The  client side stack exception  is as follows:

{code:java}
 WARN org.apache.hadoop.hdfs.server.protocol.InterDatanodeProtocol: Failed to 
recover block (block=BP-###:blk_###, 
datanode=DatanodeInfoWithStorage[,null,null])
org.apache.hadoop.ipc.RemoteException(java.lang.NullPointerException): 
java.lang.NullPointerException
at 
org.apache.hadoop.hdfs.server.datanode.DataNode.initReplicaRecovery(DataNode.java:3468)
at 
org.apache.hadoop.hdfs.protocolPB.InterDatanodeProtocolServerSideTranslatorPB.initReplicaRecovery(InterDatanodeProtocolServerSideTranslatorPB.java:55)
at 
org.apache.hadoop.hdfs.protocol.proto.InterDatanodeProtocolProtos$InterDatanodeProtocolService$2.callBlockingMethod(InterDatanodeProtocolProtos.java:3105)
at 
org.apache.hadoop.ipc.ProtobufRpcEngine$Server$ProtoBufRpcInvoker.call(ProtobufRpcEngine.java:523)
at org.apache.hadoop.ipc.RPC$Server.call(RPC.java:991)
at org.apache.hadoop.ipc.Server$RpcCall.run(Server.java:916)
at org.apache.hadoop.ipc.Server$RpcCall.run(Server.java:862)
at java.security.AccessController.doPrivileged(Native Method)
at javax.security.auth.Subject.doAs(Subject.java:422)
at 
org.apache.hadoop.security.UserGroupInformation.doAs(UserGroupInformation.java:1729)
at org.apache.hadoop.ipc.Server$Handler.run(Server.java:2873)

at org.apache.hadoop.ipc.Client.getRpcResponse(Client.java:1511)
at org.apache.hadoop.ipc.Client.call(Client.java:1457)
at org.apache.hadoop.ipc.Client.call(Client.java:1367)
at 
org.apache.hadoop.ipc.ProtobufRpcEngine$Invoker.invoke(ProtobufRpcEngine.java:228)
at 
org.apache.hadoop.ipc.ProtobufRpcEngine$Invoker.invoke(ProtobufRpcEngine.java:116)
at com.sun.proxy.$Proxy26.initReplicaRecovery(Unknown Source)
at 
org.apache.hadoop.hdfs.protocolPB.InterDatanodeProtocolTranslatorPB.initReplicaRecovery(InterDatanodeProtocolTranslatorPB.java:83)
at 
org.apache.hadoop.hdfs.server.datanode.BlockRecoveryWorker.callInitReplicaRecovery(BlockRecoveryWorker.java:571)
at 
org.apache.hadoop.hdfs.server.datanode.BlockRecoveryWorker.access$400(BlockRecoveryWorker.java:57)
at 
org.apache.hadoop.hdfs.server.datanode.BlockRecoveryWorker$RecoveryTaskContiguous.recover(BlockRecoveryWorker.java:142)
at 
org.apache.hadoop.hdfs.server.datanode.BlockRecoveryWorker$1.run(BlockRecoveryWorker.java:610)
at java.lang.Thread.run(Thread.java:748)
{code}



  was:
Datanode receives ipc requests will throw NPE when datanode quickly restart. 
This is because when DN is reStarted, BlockPool is first registered with 
blockPoolManager and then fsdataset is initialized.

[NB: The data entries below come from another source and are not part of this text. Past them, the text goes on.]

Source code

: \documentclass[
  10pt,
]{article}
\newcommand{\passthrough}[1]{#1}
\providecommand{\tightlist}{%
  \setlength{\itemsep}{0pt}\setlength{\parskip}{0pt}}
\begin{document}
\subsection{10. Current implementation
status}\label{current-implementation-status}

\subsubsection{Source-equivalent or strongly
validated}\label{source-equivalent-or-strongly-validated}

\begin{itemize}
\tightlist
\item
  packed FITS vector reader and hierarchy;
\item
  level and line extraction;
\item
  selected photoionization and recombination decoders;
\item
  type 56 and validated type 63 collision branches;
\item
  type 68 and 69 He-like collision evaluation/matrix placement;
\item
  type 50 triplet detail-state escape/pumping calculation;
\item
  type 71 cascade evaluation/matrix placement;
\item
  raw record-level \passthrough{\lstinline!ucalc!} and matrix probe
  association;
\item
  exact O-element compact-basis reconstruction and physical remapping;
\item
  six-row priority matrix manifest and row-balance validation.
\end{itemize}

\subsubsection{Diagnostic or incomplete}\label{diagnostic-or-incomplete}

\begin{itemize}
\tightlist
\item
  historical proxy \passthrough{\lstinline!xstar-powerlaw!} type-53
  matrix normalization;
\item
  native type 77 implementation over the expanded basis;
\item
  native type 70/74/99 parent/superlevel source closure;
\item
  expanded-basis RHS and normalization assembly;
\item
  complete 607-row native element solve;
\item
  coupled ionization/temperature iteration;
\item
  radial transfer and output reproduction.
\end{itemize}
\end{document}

When BlockPool is 
registered to blockPoolManager without initializing fsdataset,  DataNode 
receives an IPC request will throw NPE, because it will call related methods 
provided by fsdataset. The stack exception is as follows:



{code:java}
java.lang.NullPointerException
at 
org.apache.hadoop.hdfs.server.datanode.DataNode.initReplicaRecovery(DataNode.java:3468)
at 
org.apache.hadoop.hdfs.protocolPB.InterDatanodeProtocolServerSideTranslatorPB.initReplicaRecovery(InterDatanodeProtocolServerSideTranslatorPB.java:55)
at 
org.apache.hadoop.hdfs.protocol.proto.InterDatanodeProtocolProtos$InterDatanodeProtocolService$2.callBlockingMethod(InterDatanodeProtocolProtos.java:3105)
at 

[jira] [Updated] (HDFS-16097) Datanode receives ipc requests will throw NPE when datanode quickly restart

2021-06-30 Thread Xiaoqiao He (Jira)


 [ 
https://issues.apache.org/jira/browse/HDFS-16097?page=com.atlassian.jira.plugin.system.issuetabpanels:all-tabpanel
 ]

Xiaoqiao He updated HDFS-16097:
---
Status: Patch Available  (was: Open)

> Datanode receives ipc requests will throw NPE when datanode quickly restart 
> 
>
> Key: HDFS-16097
> URL: https://issues.apache.org/jira/browse/HDFS-16097
> Project: Hadoop HDFS
>  Issue Type: Bug
>  Components: datanode
> Environment: 
>Reporter: lei w
>Assignee: lei w
>Priority: Major
> Attachments: HDFS-16097.001.patch
>
>
> Datanode receives ipc requests will throw NPE when datanode quickly restart.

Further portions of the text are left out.